Nuclear’s big on the national agenda right now. The recent Engineering UK State of the Engineering report highlighted the increasing demand for nuclear engineers that major UK projects will require in the future. Nuclear will play a bigger role in a ‘balanced mix’ of energy generation in the future but with demand outstripping supply in the skills market, nuclear will have to compete with other sectors for workers with specialist skills or consider sourcing talent from overseas. But why is the nuclear sector becoming so powerful?
Overseas funding is fuelling the UK’s nuclear sector
Continued investment from overseas is opening up current and long-term job opportunities in the UK nuclear industry.
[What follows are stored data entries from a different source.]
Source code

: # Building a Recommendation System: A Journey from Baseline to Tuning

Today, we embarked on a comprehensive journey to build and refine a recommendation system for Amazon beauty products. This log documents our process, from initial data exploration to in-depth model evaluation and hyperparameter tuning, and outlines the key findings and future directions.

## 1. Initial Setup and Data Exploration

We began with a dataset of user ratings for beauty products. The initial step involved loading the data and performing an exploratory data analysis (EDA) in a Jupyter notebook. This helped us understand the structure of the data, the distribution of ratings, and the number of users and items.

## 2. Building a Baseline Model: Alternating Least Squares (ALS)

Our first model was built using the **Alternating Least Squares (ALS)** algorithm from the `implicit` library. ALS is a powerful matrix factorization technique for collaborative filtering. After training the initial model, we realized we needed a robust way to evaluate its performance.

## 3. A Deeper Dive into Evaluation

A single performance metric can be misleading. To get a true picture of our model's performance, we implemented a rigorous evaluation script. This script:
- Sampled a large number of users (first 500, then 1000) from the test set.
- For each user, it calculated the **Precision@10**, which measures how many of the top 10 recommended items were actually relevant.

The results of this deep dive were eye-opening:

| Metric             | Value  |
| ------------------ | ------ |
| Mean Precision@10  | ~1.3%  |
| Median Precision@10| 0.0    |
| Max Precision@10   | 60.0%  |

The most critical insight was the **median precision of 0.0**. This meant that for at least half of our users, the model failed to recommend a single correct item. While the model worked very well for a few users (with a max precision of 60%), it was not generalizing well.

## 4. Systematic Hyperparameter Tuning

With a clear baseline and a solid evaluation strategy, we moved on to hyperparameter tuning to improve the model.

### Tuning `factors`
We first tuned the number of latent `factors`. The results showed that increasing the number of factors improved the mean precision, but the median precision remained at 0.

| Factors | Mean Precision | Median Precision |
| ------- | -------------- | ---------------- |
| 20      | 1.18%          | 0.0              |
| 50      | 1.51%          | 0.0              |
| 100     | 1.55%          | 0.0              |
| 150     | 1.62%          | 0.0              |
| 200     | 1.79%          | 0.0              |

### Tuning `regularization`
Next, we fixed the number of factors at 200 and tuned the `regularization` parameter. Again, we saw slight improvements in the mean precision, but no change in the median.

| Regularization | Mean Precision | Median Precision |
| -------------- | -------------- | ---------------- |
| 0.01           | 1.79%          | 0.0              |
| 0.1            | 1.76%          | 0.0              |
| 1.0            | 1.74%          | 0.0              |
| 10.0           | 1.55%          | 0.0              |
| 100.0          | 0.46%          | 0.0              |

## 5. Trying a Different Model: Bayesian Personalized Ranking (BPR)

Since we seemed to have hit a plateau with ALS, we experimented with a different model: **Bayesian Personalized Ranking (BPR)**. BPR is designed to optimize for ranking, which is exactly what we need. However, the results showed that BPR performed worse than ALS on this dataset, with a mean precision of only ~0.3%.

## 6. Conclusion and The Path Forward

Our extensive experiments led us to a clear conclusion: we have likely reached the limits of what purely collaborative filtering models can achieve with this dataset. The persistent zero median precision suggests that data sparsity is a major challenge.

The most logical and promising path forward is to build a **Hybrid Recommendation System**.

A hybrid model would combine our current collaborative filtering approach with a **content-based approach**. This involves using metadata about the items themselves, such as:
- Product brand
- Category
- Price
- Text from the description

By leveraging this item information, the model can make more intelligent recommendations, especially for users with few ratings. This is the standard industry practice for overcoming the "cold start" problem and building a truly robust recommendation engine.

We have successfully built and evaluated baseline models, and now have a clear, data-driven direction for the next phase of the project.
Take the most talked about nuclear project in the UK as an example - Hinkley Point C. Hinkley, based in the south west of England, will be the first new nuclear power plant in Britain since 1995 and is mostly being financed by the French energy company EDF. In addition, one-third of the funding is being covered by China General Nuclear (CGN).
The construction of Hinkley has already delivered significant benefits to the national and regional economy by creating jobs and boosting skills with 1,200 workers currently on site. It’s been anticipated that this, alongside the redevelopment of the UK’s nuclear submarine capability, will drive the nuclear sector’s workforce from 70,000 to 98,000 by 2021.
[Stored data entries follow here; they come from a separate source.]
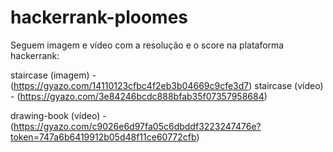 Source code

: # hackerrank-ploomes
Seguem imagem e vídeo com a resolução e o score na plataforma hackerrank:

staircase (imagem) - (https://gyazo.com/14110123cfbc4f2eb3b04669c9cfe3d7)
staircase (vídeo) - (https://gyazo.com/3e84246bcdc888bfab35f07357958684)

drawing-book (vídeo) - (https://gyazo.com/c9026e6d97fa05c6dbddf3223247476e?token=747a6b6419912b05d48f11ce60772cfb)

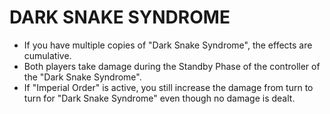 
# DARK SNAKE SYNDROME

*   If you have multiple copies of "Dark Snake Syndrome", the effects are cumulative.
*   Both players take damage during the Standby Phase of the controller of the "Dark Snake Syndrome".
*   If "Imperial Order" is active, you still increase the damage from turn to turn for "Dark Snake Syndrome" even though no damage is dealt.

   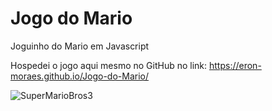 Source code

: # Jogo do Mario
 Joguinho do Mario em Javascript
 
 Hospedei o jogo aqui mesmo no GitHub no link: https://eron-moraes.github.io/Jogo-do-Mario/
  
![SuperMarioBros3](https://user-images.githubusercontent.com/110741158/211156720-112c88b4-9ccb-48ed-a8c7-8e5e1ec215e0.png)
Technology to take the nuclear sector forward
Investment is also being made in technology which could transform the economy. Nuclear is one sector which stands to benefit from the Government’s promised £270 million investment in disruptive technologies (as announced in the Spring Budget). The funding will go towards the development of cutting-edge artificial intelligence and robotics systems that can operate in extreme environments, which could have a significant impact on the day-to-day operations of nuclear power plants.
Ben Hough, Department Manager – Nuclear, Matchtech comments:
“We are already seeing the use of robotics across the nuclear sector to help with the handling of fuel and hazardous waste. It will be interesting to see how this area develops across the wider energy sector. As other engineering sectors have experienced, we would anticipate a shift in the kind of skills employers in the sector are looking for towards more technology-based skill sets like electronics and software. But of course the sector will also continue to need people with traditional engineering skill sets.”
Solutions to the skills shortage
In our recent Voice of the Workforce research, we found that engineers believe apprenticeships and the promotion of STEM at school are most effective tools to tackling skills shortages in the future. There are many examples of initiatives within the nuclear sector which are helping promote engineering as a career choice to younger people and investing in the future talent pipeline. One such event is the UK Nuclear Skills Awards which celebrates the achievements of talented apprentices and graduates in the sector. Ben continues, “We have attended the NSAN awards for the past 5 years. The awards bring together key industry figures and companies to highlight engineering excellence in graduates and apprentices from around the UK in the Nuclear sector. It has been identified that there is an aging workforce in the Nuclear sector, these awards are a showcase of the nuclear engineers of the future.”
With large projects and a steady stream of investment into the nuclear sector, there are plenty of exciting opportunities for new and experienced engineers to take. But with the sector’s anticipated growth, the industry must continue to promote the career opportunities available in nuclear to the next generation and to those working in other engineering sectors to ensure it has the skills it needs for the future.